● Listed entries:
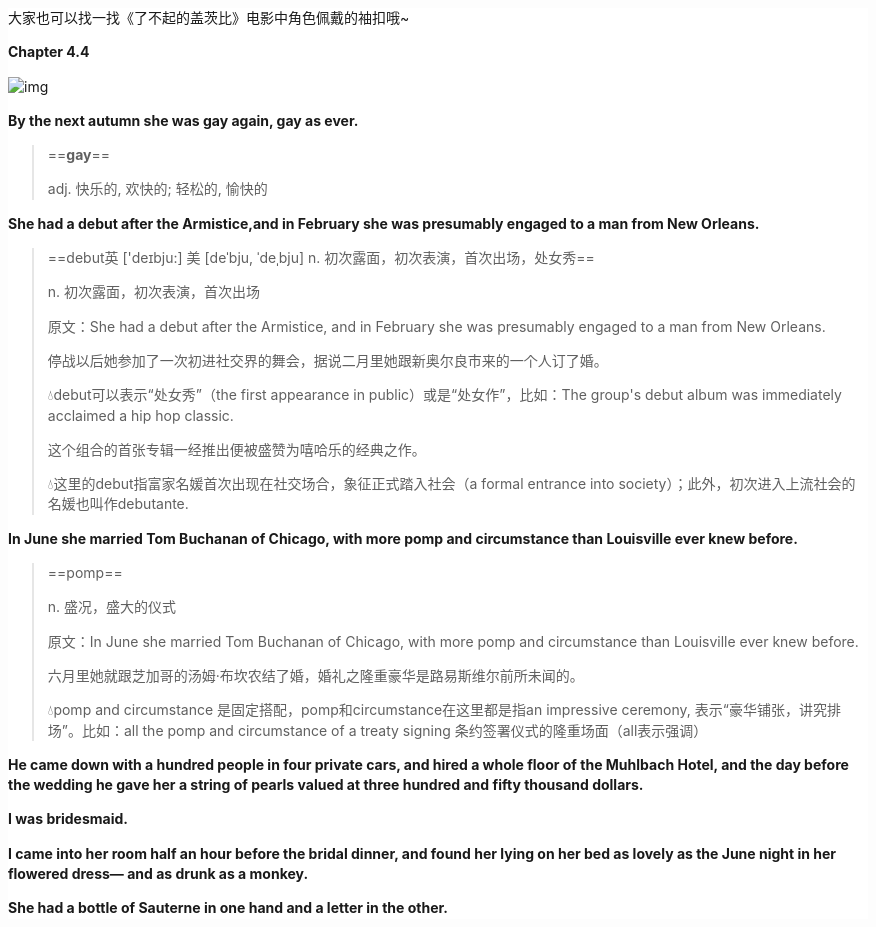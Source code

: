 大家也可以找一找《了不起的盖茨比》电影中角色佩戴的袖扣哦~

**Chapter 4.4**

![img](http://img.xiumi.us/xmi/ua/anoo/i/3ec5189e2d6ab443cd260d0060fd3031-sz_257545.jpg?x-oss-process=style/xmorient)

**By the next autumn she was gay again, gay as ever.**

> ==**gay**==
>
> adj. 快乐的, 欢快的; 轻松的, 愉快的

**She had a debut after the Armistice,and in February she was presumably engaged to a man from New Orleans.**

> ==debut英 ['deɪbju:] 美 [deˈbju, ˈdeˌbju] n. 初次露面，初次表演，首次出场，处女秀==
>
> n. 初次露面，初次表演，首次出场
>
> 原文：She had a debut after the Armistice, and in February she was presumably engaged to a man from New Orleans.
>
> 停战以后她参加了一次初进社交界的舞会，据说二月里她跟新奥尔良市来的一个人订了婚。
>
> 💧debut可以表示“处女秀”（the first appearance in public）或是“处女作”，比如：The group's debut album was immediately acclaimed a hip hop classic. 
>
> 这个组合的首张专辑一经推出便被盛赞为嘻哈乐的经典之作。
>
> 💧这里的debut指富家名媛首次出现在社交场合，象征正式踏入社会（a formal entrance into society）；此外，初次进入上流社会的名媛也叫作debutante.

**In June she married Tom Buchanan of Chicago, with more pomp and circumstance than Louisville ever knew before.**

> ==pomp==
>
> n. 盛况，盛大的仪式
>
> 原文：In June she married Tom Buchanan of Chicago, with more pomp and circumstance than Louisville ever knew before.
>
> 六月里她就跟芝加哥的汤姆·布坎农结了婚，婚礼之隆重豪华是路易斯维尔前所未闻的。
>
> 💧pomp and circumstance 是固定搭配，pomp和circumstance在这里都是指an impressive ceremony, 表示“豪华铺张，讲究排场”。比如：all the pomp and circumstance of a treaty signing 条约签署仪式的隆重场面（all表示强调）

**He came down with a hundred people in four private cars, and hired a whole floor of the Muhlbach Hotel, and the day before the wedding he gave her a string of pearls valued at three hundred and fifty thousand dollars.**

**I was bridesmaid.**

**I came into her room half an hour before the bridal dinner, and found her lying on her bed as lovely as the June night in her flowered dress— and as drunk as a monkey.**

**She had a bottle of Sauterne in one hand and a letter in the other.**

● Task statement: Search the entries above for the string "Armistice". Copy each line in which it appears.

● Task answer:
**She had a debut after the Armistice,and in February she was presumably engaged to a man from New Orleans.**
> 原文：She had a debut after the Armistice, and in February she was presumably engaged to a man from New Orleans.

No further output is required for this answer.